> **Entries shown**
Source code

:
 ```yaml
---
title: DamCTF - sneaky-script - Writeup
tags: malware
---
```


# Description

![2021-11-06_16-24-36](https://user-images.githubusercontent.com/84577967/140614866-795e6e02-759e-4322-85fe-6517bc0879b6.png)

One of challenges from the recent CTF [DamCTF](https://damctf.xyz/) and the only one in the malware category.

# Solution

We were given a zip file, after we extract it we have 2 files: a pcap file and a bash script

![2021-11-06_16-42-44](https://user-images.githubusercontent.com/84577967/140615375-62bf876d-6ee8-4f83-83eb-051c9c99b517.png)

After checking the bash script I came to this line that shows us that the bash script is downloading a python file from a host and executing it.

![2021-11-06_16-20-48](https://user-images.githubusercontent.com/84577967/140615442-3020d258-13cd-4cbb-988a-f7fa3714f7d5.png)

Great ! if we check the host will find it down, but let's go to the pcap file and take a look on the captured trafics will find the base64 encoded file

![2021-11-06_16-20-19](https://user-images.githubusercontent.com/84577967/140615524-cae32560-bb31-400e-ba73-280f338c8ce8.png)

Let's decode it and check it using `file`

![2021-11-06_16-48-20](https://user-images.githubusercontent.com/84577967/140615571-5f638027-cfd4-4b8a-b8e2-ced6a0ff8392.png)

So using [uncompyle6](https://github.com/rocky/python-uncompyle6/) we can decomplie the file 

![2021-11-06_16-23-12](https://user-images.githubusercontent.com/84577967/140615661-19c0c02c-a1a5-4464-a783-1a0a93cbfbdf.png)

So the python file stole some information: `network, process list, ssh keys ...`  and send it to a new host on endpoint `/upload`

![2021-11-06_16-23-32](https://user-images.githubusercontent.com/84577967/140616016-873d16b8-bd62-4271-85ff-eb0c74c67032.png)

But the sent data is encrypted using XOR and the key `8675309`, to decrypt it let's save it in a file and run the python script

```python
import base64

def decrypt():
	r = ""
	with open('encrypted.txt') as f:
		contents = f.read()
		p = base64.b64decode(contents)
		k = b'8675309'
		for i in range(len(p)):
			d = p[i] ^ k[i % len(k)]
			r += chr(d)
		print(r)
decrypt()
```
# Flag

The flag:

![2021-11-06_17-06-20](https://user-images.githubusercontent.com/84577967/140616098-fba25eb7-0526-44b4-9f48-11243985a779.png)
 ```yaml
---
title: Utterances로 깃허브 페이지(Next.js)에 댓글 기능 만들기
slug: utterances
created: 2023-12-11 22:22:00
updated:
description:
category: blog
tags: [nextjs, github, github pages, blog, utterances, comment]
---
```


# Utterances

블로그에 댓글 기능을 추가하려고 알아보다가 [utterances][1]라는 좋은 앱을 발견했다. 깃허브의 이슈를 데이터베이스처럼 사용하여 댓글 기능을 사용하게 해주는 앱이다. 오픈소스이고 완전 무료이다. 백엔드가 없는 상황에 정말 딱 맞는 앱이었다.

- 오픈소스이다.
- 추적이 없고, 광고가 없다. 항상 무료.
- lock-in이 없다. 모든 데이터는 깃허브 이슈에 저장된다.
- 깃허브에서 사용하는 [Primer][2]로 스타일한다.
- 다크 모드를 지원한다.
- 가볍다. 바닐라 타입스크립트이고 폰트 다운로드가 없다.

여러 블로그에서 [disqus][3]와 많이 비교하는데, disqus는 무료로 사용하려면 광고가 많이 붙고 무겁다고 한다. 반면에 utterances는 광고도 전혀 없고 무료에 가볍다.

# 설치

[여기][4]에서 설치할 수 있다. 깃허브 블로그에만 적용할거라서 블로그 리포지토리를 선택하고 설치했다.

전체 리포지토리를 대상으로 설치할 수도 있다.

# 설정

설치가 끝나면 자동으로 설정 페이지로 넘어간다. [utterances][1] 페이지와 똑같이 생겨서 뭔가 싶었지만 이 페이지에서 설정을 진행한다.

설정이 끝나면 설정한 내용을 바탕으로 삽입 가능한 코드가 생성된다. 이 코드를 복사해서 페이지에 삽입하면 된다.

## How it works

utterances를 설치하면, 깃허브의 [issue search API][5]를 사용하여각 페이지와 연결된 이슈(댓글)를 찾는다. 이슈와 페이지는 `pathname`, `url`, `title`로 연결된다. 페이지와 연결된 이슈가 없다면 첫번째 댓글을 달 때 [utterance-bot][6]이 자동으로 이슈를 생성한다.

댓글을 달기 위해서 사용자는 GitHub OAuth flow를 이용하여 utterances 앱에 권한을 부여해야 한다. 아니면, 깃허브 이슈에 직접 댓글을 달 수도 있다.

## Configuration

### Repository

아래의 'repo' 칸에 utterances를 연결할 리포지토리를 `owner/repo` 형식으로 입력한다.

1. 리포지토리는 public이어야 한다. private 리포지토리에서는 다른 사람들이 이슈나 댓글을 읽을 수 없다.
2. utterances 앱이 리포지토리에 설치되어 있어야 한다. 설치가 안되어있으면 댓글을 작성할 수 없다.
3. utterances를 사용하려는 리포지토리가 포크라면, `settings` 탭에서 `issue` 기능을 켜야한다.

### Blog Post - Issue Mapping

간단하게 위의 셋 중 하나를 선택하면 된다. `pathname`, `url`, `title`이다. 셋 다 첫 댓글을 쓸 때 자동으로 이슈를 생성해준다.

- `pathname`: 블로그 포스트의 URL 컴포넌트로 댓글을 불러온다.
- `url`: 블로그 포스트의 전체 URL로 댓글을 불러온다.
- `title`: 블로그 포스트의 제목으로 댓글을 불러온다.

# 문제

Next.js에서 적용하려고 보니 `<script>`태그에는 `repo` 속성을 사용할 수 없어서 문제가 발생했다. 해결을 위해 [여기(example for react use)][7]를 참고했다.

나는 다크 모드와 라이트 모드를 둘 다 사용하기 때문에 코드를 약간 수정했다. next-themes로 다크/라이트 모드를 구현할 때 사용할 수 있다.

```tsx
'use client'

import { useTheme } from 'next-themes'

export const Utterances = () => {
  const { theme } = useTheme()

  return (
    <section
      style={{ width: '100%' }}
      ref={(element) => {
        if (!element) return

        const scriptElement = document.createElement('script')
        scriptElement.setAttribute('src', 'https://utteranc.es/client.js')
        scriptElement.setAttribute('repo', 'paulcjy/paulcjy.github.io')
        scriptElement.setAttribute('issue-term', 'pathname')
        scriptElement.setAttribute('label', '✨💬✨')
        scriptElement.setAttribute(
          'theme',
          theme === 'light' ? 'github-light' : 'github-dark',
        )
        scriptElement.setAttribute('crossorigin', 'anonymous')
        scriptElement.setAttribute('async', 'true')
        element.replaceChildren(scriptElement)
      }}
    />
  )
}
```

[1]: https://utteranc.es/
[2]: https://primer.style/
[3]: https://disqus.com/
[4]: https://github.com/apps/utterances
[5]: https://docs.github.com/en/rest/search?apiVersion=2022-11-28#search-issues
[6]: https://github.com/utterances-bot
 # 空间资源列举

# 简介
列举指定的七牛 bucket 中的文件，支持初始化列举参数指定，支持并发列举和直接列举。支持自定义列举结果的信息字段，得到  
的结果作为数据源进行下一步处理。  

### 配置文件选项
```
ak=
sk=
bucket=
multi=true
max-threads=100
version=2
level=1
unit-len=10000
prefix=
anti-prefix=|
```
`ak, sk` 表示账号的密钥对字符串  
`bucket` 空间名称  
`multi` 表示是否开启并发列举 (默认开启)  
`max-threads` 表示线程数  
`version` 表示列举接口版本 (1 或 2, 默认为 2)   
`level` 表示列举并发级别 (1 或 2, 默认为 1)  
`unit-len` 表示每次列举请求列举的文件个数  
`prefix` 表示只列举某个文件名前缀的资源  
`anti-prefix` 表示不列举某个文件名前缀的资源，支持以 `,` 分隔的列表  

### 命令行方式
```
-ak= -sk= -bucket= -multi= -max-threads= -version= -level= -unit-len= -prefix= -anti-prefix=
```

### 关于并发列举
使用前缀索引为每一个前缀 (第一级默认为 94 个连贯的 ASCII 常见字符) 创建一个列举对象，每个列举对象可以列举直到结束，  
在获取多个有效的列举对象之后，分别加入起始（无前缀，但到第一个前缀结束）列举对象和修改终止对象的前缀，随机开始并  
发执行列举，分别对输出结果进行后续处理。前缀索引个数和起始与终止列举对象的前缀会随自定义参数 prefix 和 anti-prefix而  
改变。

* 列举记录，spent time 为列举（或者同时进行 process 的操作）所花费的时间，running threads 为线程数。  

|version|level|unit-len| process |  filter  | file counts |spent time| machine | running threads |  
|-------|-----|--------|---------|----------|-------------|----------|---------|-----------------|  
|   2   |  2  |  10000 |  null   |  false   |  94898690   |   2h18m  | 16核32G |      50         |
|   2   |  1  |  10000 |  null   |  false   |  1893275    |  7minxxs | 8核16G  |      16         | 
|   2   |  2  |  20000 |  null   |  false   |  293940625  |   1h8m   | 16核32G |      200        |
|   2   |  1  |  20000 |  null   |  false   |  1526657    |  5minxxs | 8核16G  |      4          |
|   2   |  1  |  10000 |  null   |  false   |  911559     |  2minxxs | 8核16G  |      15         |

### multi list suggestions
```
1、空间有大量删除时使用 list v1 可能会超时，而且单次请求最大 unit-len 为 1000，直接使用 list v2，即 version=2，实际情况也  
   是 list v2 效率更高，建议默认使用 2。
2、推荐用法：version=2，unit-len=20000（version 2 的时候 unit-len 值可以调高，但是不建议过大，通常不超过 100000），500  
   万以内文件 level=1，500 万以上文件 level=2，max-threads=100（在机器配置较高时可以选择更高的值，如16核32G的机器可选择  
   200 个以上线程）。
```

> **Exercise instructions**
Your answer should be a single number: the count of lines in the listing that hold the word "pcap".

> **Problem solution**
2